Your work should start with a comprehensive brief

Editors want to understand your needs, accurately and comprehensively, so you won’t be disappointed by receiving something different from what you were anticipating. When you submit your text for editing, let your editor know exactly what you are looking for. For example:

  1. Tell us who your intended readership is. Make sure we know who will be reading the final text. Are you writing to a recruitment panel to apply for a job? Are you posting a new blog on your company website? Are your readers children whose language level may be lower than the average adult’s? Are you writing an academic thesis which calls for accurate citations? Are you writing a brochure describing holiday homes for rent? All these situations require a different kind of language. Your Wordy editor will better understand what changes are required if they can picture who will be reading the final product.
  2. Tell us if your text has been translated from another language and you want the editor to be extra careful that the edited version sounds natural and idiomatic. English may be a global language, but there are all sorts of interesting variations in terms of spelling, punctuation, word choice and formatting conventions. Your editor will be aware of these nuances and will apply the correct style accordingly – as long as you tell them you need this.
  3. Tell your editor if you need your text to conform with the writing style practices of your company, organisation or institution. Some organisations have idiosyncratic preferences, and it’s important to follow these when consistency is required. If your organisation has a house style guide, please attach it together with your text, so that your editor can refer to it as they work on your document.
  4. Tell us if there is a specific word count you need to stick to. This will indicate to your editor how much or how little they should stretch or condense the text. Note, though, that if the document needs a lot of cutting, you will need to select the “rewrite” option. Often, reducing a word count is not merely a matter of deleting the occasional sentence; it can involve substantial tweaking of what is retained. Also note that creating content is outside the Wordy editor’s scope. Please don’t supply a 600-word list of bullet points and expect that your editor will transform it into smooth, flowing prose of 1,200 words in perfect paragraphs. If you submit a list of bullet points, you will get a list of bullet points back (although they will be spelled and punctuated correctly).
  5. Tell us if you are under a tight deadline. You can request the “express” option, but note that the delivery time you will be given is an estimate only. Although almost every job is returned within that time, it is not guaranteed. (Delays can be due to work surges, or the specialist editor you need not being available immediately, etc.) However, we will always work hard to get jobs back to you in an impressively quick turnaround time, especially when there is any urgency. And when you say you need something back “by 4pm tomorrow”, make sure you tell your editor what time zone you are referring to, or what part of which country you are in! (It may already be “4pm tomorrow” in their part of the world.)

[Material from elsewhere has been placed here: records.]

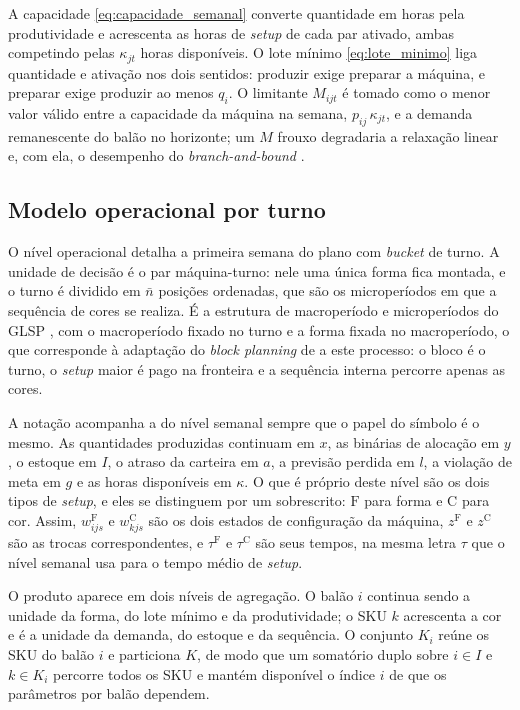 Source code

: \documentclass[fleqn,12pt,a4paper]{article}
\begin{document}
A capacidade \eqref{eq:capacidade_semanal} converte quantidade em horas pela produtividade e acrescenta as horas de \textit{setup} de cada par ativado, ambas competindo pelas $\kappa_{jt}$ horas disponíveis. O lote mínimo \eqref{eq:lote_minimo} liga quantidade e ativação nos dois sentidos: produzir exige preparar a máquina, e preparar exige produzir ao menos $q_i$. O limitante $M_{ijt}$ é tomado como o menor valor válido entre a capacidade da máquina na semana, $p_{ij}\,\kappa_{jt}$, e a demanda remanescente do balão no horizonte; um $M$ frouxo degradaria a relaxação linear e, com ela, o desempenho do \textit{branch-and-bound} \cite{jansdegraeve2008}.

\subsection{Modelo operacional por turno}
\label{sec:modelo_turno}

O nível operacional detalha a primeira semana do plano com \textit{bucket} de turno. A unidade de decisão é o par máquina-turno: nele uma única forma fica montada, e o turno é dividido em $\bar{n}$ posições ordenadas, que são os microperíodos em que a sequência de cores se realiza. É a estrutura de macroperíodo e microperíodos do GLSP \cite{fleischmannmeyr1997}, com o macroperíodo fixado no turno e a forma fixada no macroperíodo, o que corresponde à adaptação do \textit{block planning} de  a este processo: o bloco é o turno, o \textit{setup} maior é pago na fronteira e a sequência interna percorre apenas as cores.

A notação acompanha a do nível semanal sempre que o papel do símbolo é o mesmo. As quantidades produzidas continuam em $x$, as binárias de alocação em $y$, o estoque em $I$, o atraso da carteira em $a$, a previsão perdida em $l$, a violação de meta em $g$ e as horas disponíveis em $\kappa$. O que é próprio deste nível são os dois tipos de \textit{setup}, e eles se distinguem por um sobrescrito: $\mathrm{F}$ para forma e $\mathrm{C}$ para cor. Assim, $w^{\mathrm{F}}_{ijs}$ e $w^{\mathrm{C}}_{kjs}$ são os dois estados de configuração da máquina, $z^{\mathrm{F}}$ e $z^{\mathrm{C}}$ são as trocas correspondentes, e $\tau^{\mathrm{F}}$ e $\tau^{\mathrm{C}}$ são seus tempos, na mesma letra $\tau$ que o nível semanal usa para o tempo médio de \textit{setup}.

O produto aparece em dois níveis de agregação. O balão $i$ continua sendo a unidade da forma, do lote mínimo e da produtividade; o SKU $k$ acrescenta a cor e é a unidade da demanda, do estoque e da sequência. O conjunto $K_i$ reúne os SKU do balão $i$ e particiona $K$, de modo que um somatório duplo sobre $i \in I$ e $k \in K_i$ percorre todos os SKU e mantém disponível o índice $i$ de que os parâmetros por balão dependem.
\end{document}
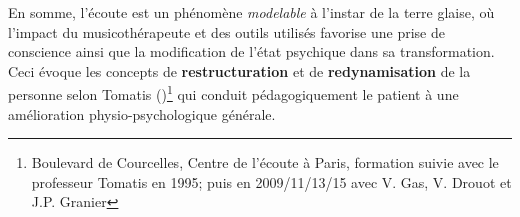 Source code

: 















En somme, l'écoute est un phénomène \textit{modelable} à l'instar de
la terre glaise, où l'impact du musicothérapeute et des outils utilisés favorise une prise de
conscience ainsi que la modification
de  l'état psychique dans sa transformation.
Ceci évoque les concepts de \textbf{restructuration }et de
\textbf{redynamisation} de la personne selon Tomatis (\cite{tomatis.com})\footnote{Boulevard de Courcelles, Centre de l'écoute à Paris, formation
   suivie avec le professeur Tomatis en 1995; puis en 2009/11/13/15 avec V. Gas, V. Drouot et
J.P. Granier}
qui conduit pédagogiquement le patient à une amélioration physio-psychologique
générale.



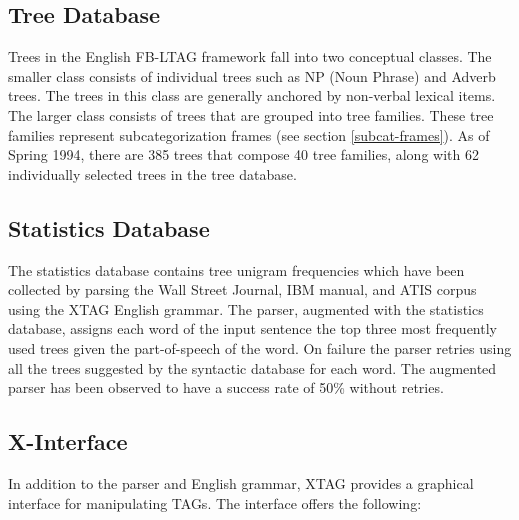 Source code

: \subsection{Tree Database} 
\label{tree-db}
Trees in the English FB-LTAG framework fall into two conceptual classes.  The
smaller class consists of individual trees such as NP (Noun Phrase) and Adverb
trees.  The trees in this class are generally anchored by non-verbal lexical
items. The larger class consists of trees that are grouped into tree families.
These tree families represent subcategorization frames (see section
\ref{subcat-frames}).  As of Spring 1994, there are 385 trees that compose 40
tree families, along with 62 individually selected trees in the tree database.


\subsection{Statistics Database}
\label{stat-db}
The statistics database contains tree unigram frequencies which have been
collected by parsing the Wall Street Journal, IBM manual, and ATIS corpus using
the XTAG English grammar. The parser, augmented with the statistics database,
assigns each word of the input sentence the top three most frequently used
trees given the part-of-speech of the word. On failure the parser retries using
all the trees suggested by the syntactic database for each word.  The augmented
parser has been observed to have a success rate of 50\% without retries.

\subsection{X-Interface}

In addition to the parser and English grammar, XTAG provides a graphical
interface for manipulating TAGs.  The interface offers the following:

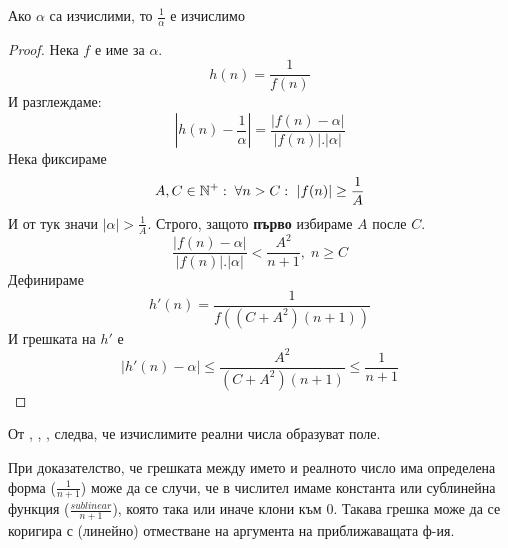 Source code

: \begin{lemma}\label{lem:div-computable}
    Ако $\alpha$ са изчислими, то $\frac{1}{\alpha}$ е изчислимо
\end{lemma}
\begin{proof}
    Нека $f$ е име за $\alpha$.
    \begin{equation*}
        h(n) = \frac{1}{f(n)}
    \end{equation*}
    И разглеждаме:
    \begin{equation*}
        |h(n) - \frac{1}{\alpha}| = \frac{|f(n) - \alpha|}{|f(n)|.|\alpha|}
    \end{equation*}
    Нека фиксираме 
    \begin{equation*}
        A, C \in {\mathbb{N}}^+:\; \forall n > C:\ |f(n)| \geq \frac{1}{A}
    \end{equation*}
    И от тук значи $|\alpha| > \frac{1}{A}$. Строго, защото \textbf{първо} избираме $A$ после $C$.
    \begin{equation*}
        \frac{|f(n) - \alpha|}{|f(n)|.|\alpha|} < \frac{A^2}{n+1},\; n \geq C
    \end{equation*}
    Дефинираме 
    \begin{equation*}
        h'(n) = \frac{1}{f\left((C+A^2)(n+1)\right)}
    \end{equation*}
    И грешката на $h'$ е
    \begin{equation*}
        |h'(n) - \alpha| \leq \frac{A^2}{(C+A^2)(n+1)} \leq \frac{1}{n+1}
    \end{equation*}
\end{proof}

\begin{corollary}
    От , , ,  следва, че изчислимите реални числа образуват поле.
\end{corollary}
\begin{remark}
    При доказателство, че грешката между името и реалното число има определена форма ($\frac{1}{n+1}$) може да се случи, че в числител имаме константа или сублинейна функция ($\frac{sublinear}{n+1}$), която така или иначе клони към 0. Такава грешка може да се коригира с (линейно) отместване на аргумента на приближаващата ф-ия. 
\end{remark}
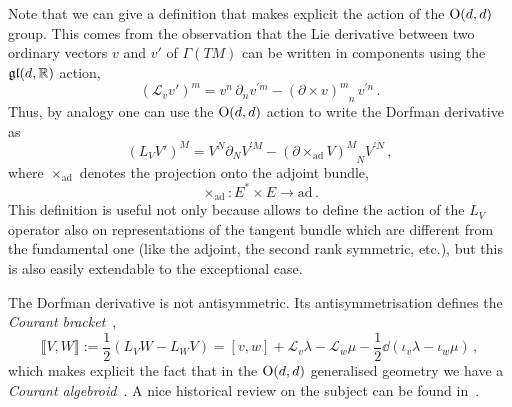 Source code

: \documentclass[debug]{phd}
\begin{document}
					Note that we can give a definition that makes explicit the action of the $\mathrm{O}(d,d)$ group.
					This comes from the observation that the Lie derivative between two ordinary vectors $v$ and $v'$ of $\Gamma(TM)$ can be written in components using the $\mathfrak{gl}(d, \mathbb{R})$ action,
							\begin{equation*}
								( \mathcal{L}_v v')^m = v^n \,\partial_n v^{\prime m} - (\partial \times v)^m_{\phantom{m}n} \,v^{\prime n} \, .
							\end{equation*}
					Thus, by analogy one can use the $\mathrm{O}(d,d)$ action to write the Dorfman derivative as
							\begin{equation}\label{adjDorf}
								\left(L_V V'\right)^M = V^N \partial_N V^{\prime M} - \left(\partial \times_{\mathrm{ad}} V \right)^M_{\phantom{M}N}V^{\prime N} \, ,
							\end{equation}
					where $\times_{\mathrm{ad}}$ denotes the projection onto the adjoint bundle,
							\begin{equation}
								\times_{\mathrm{ad}} : E^* \times E \longrightarrow \mathrm{ad} \, .
							\end{equation}
					This definition is useful not only because allows to define the action of the $L_V$ operator also on representations of the tangent bundle which are different from the fundamental one (like the adjoint, the second rank symmetric, etc.), but this is also easily extendable to the exceptional case.
					
					The Dorfman derivative is not antisymmetric.
					Its antisymmetrisation defines the \emph{Courant bracket}~\cite{CourWein, waldram1},
							\begin{equation}\label{cour}
								\llbracket V, W \rrbracket := \frac{1}{2}\left( L_V W - L_W V \right) = \left[v, w\right] + \mathcal{L}_v \lambda - \mathcal{L}_w \mu - \frac{1}{2} \dd (\iota_v \lambda - \iota_w \mu) \, ,
							\end{equation}
					which makes explicit the fact that in the $\mathrm{O}(d,d)$ generalised geometry we have a \emph{Courant algebroid}~\cite{CourWein, courant}.
					A nice historical review on the subject can be found in~\cite{courhist}.
					
\end{document}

Once your job has been claimed, stay open to communication

It’s great to brief your editor comprehensively, but you may wish to make some last-minute changes or they may have a few questions for you. Keep your job page open, or adjust your Wordy notification settings so you know the minute any messages come through from your editor. The job page is a great way to stay in touch while your job is being completed. It’s also an easy way to send a note to your editor that you’ve received the edited work and you’re happy with what they’ve done. We love hearing good news!
Sometimes clients ask us if they can speak directly to their editor by phone, but our policy is to limit communication to written form. Remember that you and your editor may be on opposite sides of the world. Neither you nor they will do their best work if unintentionally disturbed by calls coming through at inconvenient hours.

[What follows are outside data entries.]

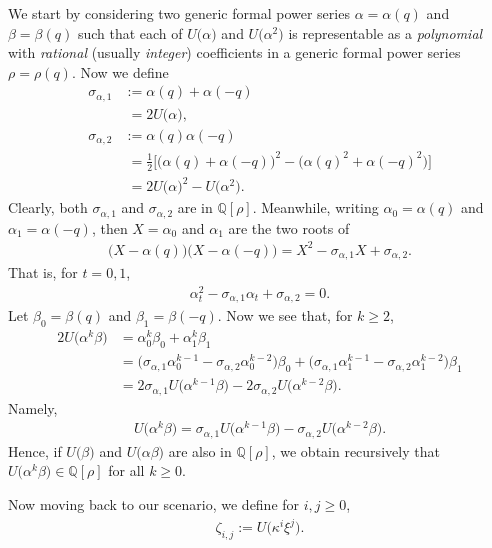 \documentclass[12pt,reqno]{amsart}
\numberwithin{equation}{section}
\theoremstyle{theorem}
\theoremstyle{definition}
\begin{document}
We start by considering two generic formal power series $\alpha=\alpha(q)$ and $\beta=\beta(q)$ such that each of $U\big(\alpha\big)$ and $U\big(\alpha^2\big)$ is representable as a \emph{polynomial} with \emph{rational} (usually \emph{integer}) coefficients in a generic formal power series $\rho=\rho(q)$. Now we define
\begin{align*}
	\sigma_{\alpha,1} &:= \alpha(q)+\alpha(-q)\\
	&\;= 2U\big(\alpha\big),\\[6pt]
	\sigma_{\alpha,2} &:= \alpha(q)\alpha(-q)\\
	&\;= \tfrac{1}{2}\big[\big(\alpha(q)+\alpha(-q)\big)^2-\big(\alpha(q)^2+\alpha(-q)^2\big)\big]\\
	&\; = 2U\big(\alpha\big)^2-U\big(\alpha^2\big).
\end{align*}
Clearly, both $\sigma_{\alpha,1}$ and $\sigma_{\alpha,2}$ are in $\mathbb{Q}[\rho]$. Meanwhile, writing $\alpha_0=\alpha(q)$ and $\alpha_1=\alpha(-q)$, then $X=\alpha_0$ and $\alpha_1$ are the two roots of
\begin{align*}
	\big(X-\alpha(q)\big)\big(X-\alpha(-q)\big) = X^2 - \sigma_{\alpha,1} X+ \sigma_{\alpha,2}.
\end{align*}
That is, for $t=0,1$,
\begin{align*}
	\alpha_t^2 - \sigma_{\alpha,1} \alpha_t + \sigma_{\alpha,2} = 0.
\end{align*}
Let $\beta_0=\beta(q)$ and $\beta_1=\beta(-q)$. Now we see that, for $k\ge 2$,
\begin{align*}
	2U\big(\alpha^k \beta\big) &= \alpha_0^k\beta_0 + \alpha_1^k\beta_1\\
	&= \big(\sigma_{\alpha,1}\alpha_0^{k-1}-\sigma_{\alpha,2}\alpha_0^{k-2}\big)\beta_0 + \big(\sigma_{\alpha,1}\alpha_1^{k-1}-\sigma_{\alpha,2}\alpha_1^{k-2}\big)\beta_1\\
	&= 2\sigma_{\alpha,1} U\big(\alpha^{k-1}\beta\big) - 2\sigma_{\alpha,2} U\big(\alpha^{k-2}\beta\big).
\end{align*}
Namely,
\begin{align*}
	U\big(\alpha^k \beta\big) = \sigma_{\alpha,1} U\big(\alpha^{k-1}\beta\big) - \sigma_{\alpha,2} U\big(\alpha^{k-2}\beta\big).
\end{align*}
Hence, if $U\big(\beta\big)$ and $U\big(\alpha\beta\big)$ are also in $\mathbb{Q}[\rho]$, we obtain recursively that $U\big(\alpha^k\beta\big)\in \mathbb{Q}[\rho]$ for all $k\ge 0$.

Now moving back to our scenario, we define for $i,j\ge 0$,
\begin{align}\label{eq:def-zeta}
	\zeta_{i,j} := U\big(\kappa^i\xi^j\big).
\end{align}
\end{document}
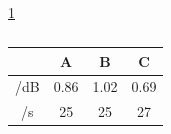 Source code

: \documentclass{article}
\begin{document}
\subsubsection{ }
 \ref{table3}
\begin{table}[H]
    \fontsize{10.5bp}{1.25}
    \caption{ }
    \centering\label{table3}
    \begin{tabular}{cccc}
        \toprule[1.5pt]
                & A  & B  & C  \\
        \toprule[1.5pt]
         /dB    & 0.86  & 1.02  & 0.69  \\
         /s & 25    & 25    & 27    \\
        \toprule[1.5pt]
    \end{tabular}
\end{table}
\end{document}
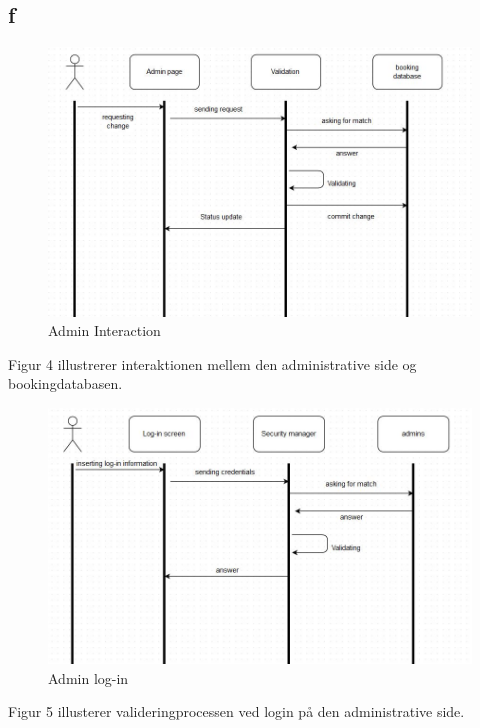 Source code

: \documentclass[12pt,a4paper]{article}
\begin{document}
\subsection{f}

\begin{figure}[H]
\centering
\includegraphics[scale=0.6]{adminInteraction.jpg}
\caption{Admin Interaction}
\end{figure}
Figur 4 illustrerer interaktionen mellem den administrative side og bookingdatabasen.\\
\begin{figure}[H]
\centering
\includegraphics[scale=0.6]{adminLog-in.jpg}
\caption{Admin log-in}
\end{figure}
Figur 5 illusterer valideringprocessen ved login på den administrative side.\\
\end{document}

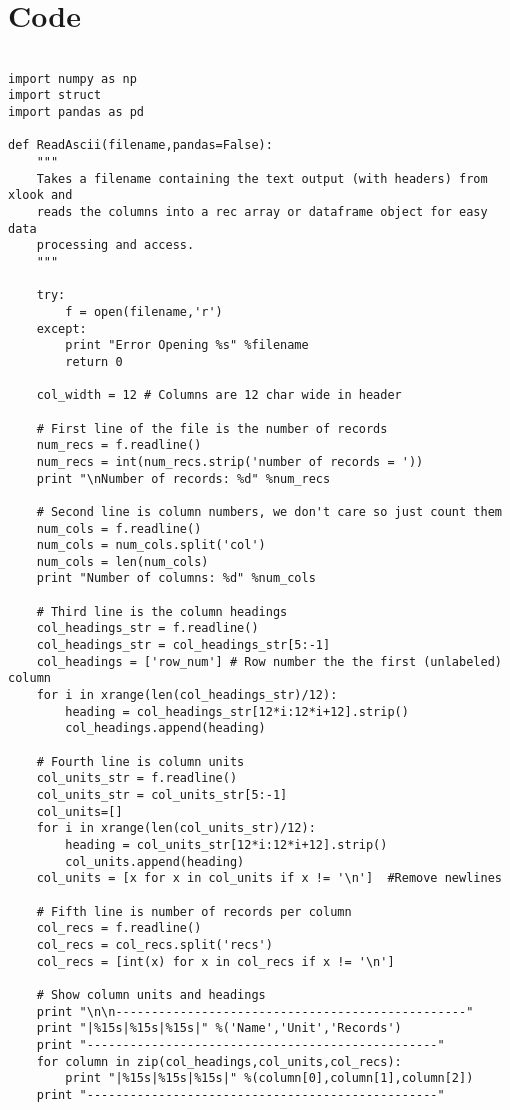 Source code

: \section{Code}
\begin{lstlisting}

import numpy as np
import struct
import pandas as pd

def ReadAscii(filename,pandas=False):
    """
    Takes a filename containing the text output (with headers) from xlook and
    reads the columns into a rec array or dataframe object for easy data 
    processing and access.
    """

    try:
        f = open(filename,'r')
    except:
        print "Error Opening %s" %filename
        return 0
    
    col_width = 12 # Columns are 12 char wide in header
    
    # First line of the file is the number of records
    num_recs = f.readline()
    num_recs = int(num_recs.strip('number of records = '))
    print "\nNumber of records: %d" %num_recs
    
    # Second line is column numbers, we don't care so just count them
    num_cols = f.readline()
    num_cols = num_cols.split('col')
    num_cols = len(num_cols)
    print "Number of columns: %d" %num_cols
    
    # Third line is the column headings
    col_headings_str = f.readline()
    col_headings_str = col_headings_str[5:-1]
    col_headings = ['row_num'] # Row number the the first (unlabeled) column
    for i in xrange(len(col_headings_str)/12):
        heading = col_headings_str[12*i:12*i+12].strip()
        col_headings.append(heading)

    # Fourth line is column units
    col_units_str = f.readline()
    col_units_str = col_units_str[5:-1]
    col_units=[]
    for i in xrange(len(col_units_str)/12):
        heading = col_units_str[12*i:12*i+12].strip()
        col_units.append(heading)
    col_units = [x for x in col_units if x != '\n']  #Remove newlines
    
    # Fifth line is number of records per column
    col_recs = f.readline()
    col_recs = col_recs.split('recs')
    col_recs = [int(x) for x in col_recs if x != '\n']
    
    # Show column units and headings
    print "\n\n-------------------------------------------------"
    print "|%15s|%15s|%15s|" %('Name','Unit','Records')
    print "-------------------------------------------------"
    for column in zip(col_headings,col_units,col_recs):
        print "|%15s|%15s|%15s|" %(column[0],column[1],column[2])
    print "-------------------------------------------------"
    

\end{lstlisting}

Once your job has been returned to you, check to see what we’ve done

Our guarantee is that you will be happy with the results. On rare occasions, if there has been a miscommunication or misunderstanding, the text may not be what you expected. Let us know! First, send a message to your editor explaining what you think is wrong. The editor can make more changes and upload a new file for you. You can request up to three re-edits at no charge. If you are still unhappy with the work provided after the re-edits, you can email [email protected] to request a refund. Wordy has an established process it undertakes in cases like this. A head editor will review your document and base any decision about a refund on the number of errors and inconsistencies found in the text. This process is backed up by service and support via live chat or email when you need it.

We hope this has added to your understanding of what to expect from a professional proofreading service – and certainly what to expect from Wordy.